The executives of small firms expect that the prices of their products will rise by 1.3% in 1999. In contrast, medium-sized firms (sales between $100 million and $1 billion) expect price increases of 0.8%, and the largest firms (sales greater than $1 billion) expect price increases of only 0.1%.
Wages and Health Care Costs
Small firms predict that the wages and salaries they pay to their employees will increase by 4.6% this year, in comparison to a 4% increase for larger firms. In addition, health care costs will increase by 7.8% this year for small firms and increase by 5.8% for larger companies.
Employment growth will remain strong in 1999 with small firms hoping to increase their number of employees by 5.4% in 1999. Larger firms expect to hire 3% more employees.
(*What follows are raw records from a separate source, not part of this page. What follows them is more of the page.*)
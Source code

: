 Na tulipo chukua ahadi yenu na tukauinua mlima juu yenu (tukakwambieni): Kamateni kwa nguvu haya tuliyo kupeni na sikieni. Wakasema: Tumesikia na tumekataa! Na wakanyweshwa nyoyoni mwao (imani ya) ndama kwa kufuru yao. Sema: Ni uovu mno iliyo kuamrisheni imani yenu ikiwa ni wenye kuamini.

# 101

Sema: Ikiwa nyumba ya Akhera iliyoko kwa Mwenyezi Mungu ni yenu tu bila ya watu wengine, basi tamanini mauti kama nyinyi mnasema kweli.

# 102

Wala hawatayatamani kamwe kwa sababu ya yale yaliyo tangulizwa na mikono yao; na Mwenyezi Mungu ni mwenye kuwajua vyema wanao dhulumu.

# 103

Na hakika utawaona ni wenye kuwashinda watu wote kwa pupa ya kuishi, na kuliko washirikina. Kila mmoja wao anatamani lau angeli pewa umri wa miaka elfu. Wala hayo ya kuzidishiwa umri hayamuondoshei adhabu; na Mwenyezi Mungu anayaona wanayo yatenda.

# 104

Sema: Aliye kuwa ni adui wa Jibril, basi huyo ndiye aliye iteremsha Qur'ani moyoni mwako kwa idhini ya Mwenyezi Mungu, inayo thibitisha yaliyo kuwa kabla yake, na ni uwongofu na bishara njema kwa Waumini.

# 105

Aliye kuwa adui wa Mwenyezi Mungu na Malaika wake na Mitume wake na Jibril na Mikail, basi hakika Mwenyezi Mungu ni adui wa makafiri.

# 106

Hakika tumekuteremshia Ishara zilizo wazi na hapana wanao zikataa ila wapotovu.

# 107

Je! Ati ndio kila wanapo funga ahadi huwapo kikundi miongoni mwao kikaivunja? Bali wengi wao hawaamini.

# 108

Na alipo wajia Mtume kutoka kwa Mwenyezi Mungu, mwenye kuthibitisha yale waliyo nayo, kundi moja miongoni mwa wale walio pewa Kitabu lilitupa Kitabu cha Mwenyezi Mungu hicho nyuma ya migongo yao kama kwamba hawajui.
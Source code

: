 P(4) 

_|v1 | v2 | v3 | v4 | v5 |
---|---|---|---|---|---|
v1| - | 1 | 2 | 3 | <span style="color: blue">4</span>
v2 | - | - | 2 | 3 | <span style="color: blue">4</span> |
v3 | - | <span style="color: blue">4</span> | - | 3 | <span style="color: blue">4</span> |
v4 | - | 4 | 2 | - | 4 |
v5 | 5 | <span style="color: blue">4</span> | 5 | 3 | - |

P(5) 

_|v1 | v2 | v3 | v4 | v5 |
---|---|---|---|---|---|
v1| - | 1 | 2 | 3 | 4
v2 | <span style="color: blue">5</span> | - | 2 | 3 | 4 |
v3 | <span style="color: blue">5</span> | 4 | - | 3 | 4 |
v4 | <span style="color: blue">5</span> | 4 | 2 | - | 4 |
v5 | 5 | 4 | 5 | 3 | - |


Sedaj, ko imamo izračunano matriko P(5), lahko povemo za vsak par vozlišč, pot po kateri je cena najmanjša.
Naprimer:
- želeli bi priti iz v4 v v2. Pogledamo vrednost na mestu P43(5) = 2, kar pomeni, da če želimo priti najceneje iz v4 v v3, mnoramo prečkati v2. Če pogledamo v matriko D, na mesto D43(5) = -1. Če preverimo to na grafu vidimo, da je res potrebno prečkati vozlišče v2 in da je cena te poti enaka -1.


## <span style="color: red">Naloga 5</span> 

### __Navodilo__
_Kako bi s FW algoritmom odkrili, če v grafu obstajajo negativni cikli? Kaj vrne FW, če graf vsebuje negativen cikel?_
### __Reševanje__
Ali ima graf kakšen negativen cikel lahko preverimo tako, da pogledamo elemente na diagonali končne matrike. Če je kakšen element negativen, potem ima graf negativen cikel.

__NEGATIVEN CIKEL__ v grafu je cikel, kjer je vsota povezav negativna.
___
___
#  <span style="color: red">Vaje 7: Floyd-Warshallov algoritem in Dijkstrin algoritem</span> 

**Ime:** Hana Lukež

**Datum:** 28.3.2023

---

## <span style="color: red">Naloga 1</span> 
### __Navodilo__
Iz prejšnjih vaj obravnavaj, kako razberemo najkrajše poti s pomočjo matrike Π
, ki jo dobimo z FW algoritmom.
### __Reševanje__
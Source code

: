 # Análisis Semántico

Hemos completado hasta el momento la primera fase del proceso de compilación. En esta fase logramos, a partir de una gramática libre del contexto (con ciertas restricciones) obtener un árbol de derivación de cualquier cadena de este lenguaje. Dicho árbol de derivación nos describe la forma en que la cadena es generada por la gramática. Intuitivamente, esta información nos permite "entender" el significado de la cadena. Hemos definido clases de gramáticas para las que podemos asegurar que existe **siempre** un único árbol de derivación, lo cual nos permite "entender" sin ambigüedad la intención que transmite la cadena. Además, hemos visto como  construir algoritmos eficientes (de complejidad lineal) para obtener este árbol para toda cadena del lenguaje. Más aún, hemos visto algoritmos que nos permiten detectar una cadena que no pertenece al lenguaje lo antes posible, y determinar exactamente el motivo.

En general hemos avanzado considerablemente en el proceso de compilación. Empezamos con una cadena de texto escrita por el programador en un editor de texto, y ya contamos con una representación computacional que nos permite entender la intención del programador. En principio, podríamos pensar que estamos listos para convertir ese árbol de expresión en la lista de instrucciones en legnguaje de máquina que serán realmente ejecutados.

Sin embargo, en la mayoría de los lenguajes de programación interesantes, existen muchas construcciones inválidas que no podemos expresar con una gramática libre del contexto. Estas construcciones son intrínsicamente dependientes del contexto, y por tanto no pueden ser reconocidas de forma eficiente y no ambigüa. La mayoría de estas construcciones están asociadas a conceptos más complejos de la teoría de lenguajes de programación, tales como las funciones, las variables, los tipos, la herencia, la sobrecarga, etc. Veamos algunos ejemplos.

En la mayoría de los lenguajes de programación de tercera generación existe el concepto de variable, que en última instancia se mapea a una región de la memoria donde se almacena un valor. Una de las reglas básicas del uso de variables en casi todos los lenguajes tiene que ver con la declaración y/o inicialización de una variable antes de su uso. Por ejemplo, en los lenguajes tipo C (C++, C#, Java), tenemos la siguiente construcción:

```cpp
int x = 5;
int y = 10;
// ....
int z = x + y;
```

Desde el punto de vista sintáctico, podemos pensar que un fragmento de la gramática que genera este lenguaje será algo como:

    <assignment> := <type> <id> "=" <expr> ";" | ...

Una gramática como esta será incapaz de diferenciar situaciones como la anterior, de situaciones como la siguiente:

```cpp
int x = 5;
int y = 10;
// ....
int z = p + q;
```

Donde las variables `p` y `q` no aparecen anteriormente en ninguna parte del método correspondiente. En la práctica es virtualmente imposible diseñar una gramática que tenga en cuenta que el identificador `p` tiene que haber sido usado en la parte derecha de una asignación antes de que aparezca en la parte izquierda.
Small companies in the U.S. economy also plan to expand their capital investment in 1999. The executives of small firms plan to increase capital expenditures by 13.2% in 1999, compared to an increase of 5.7% for the larger firms surveyed. Micro firms (sales less than $25 million) will increase capital expenditures by 14.5%.
About the Survey
The survey is conducted quarterly by FEI and Duke University’s Fuqua School of Business. Each survey polls a broad cross-section of CFOs from over 3,000 U.S. companies. The current survey was conducted during the week of March 15, 1999. Complete survey results are available on the Internet at:
About FEI and Fuqua
Financial Executives Institute is the leading advocate for the views of corporate financial management. Its 14,000 members hold policy-making positions as chief financial officers, treasurers and controllers at 8,000 companies throughout the United States and Canada.
The Fuqua School of Business at Duke University was founded in 1970. Fuqua’s mission is to provide the highest quality education for business and academic leaders and to promote the advancement of the understanding and practice of management through research.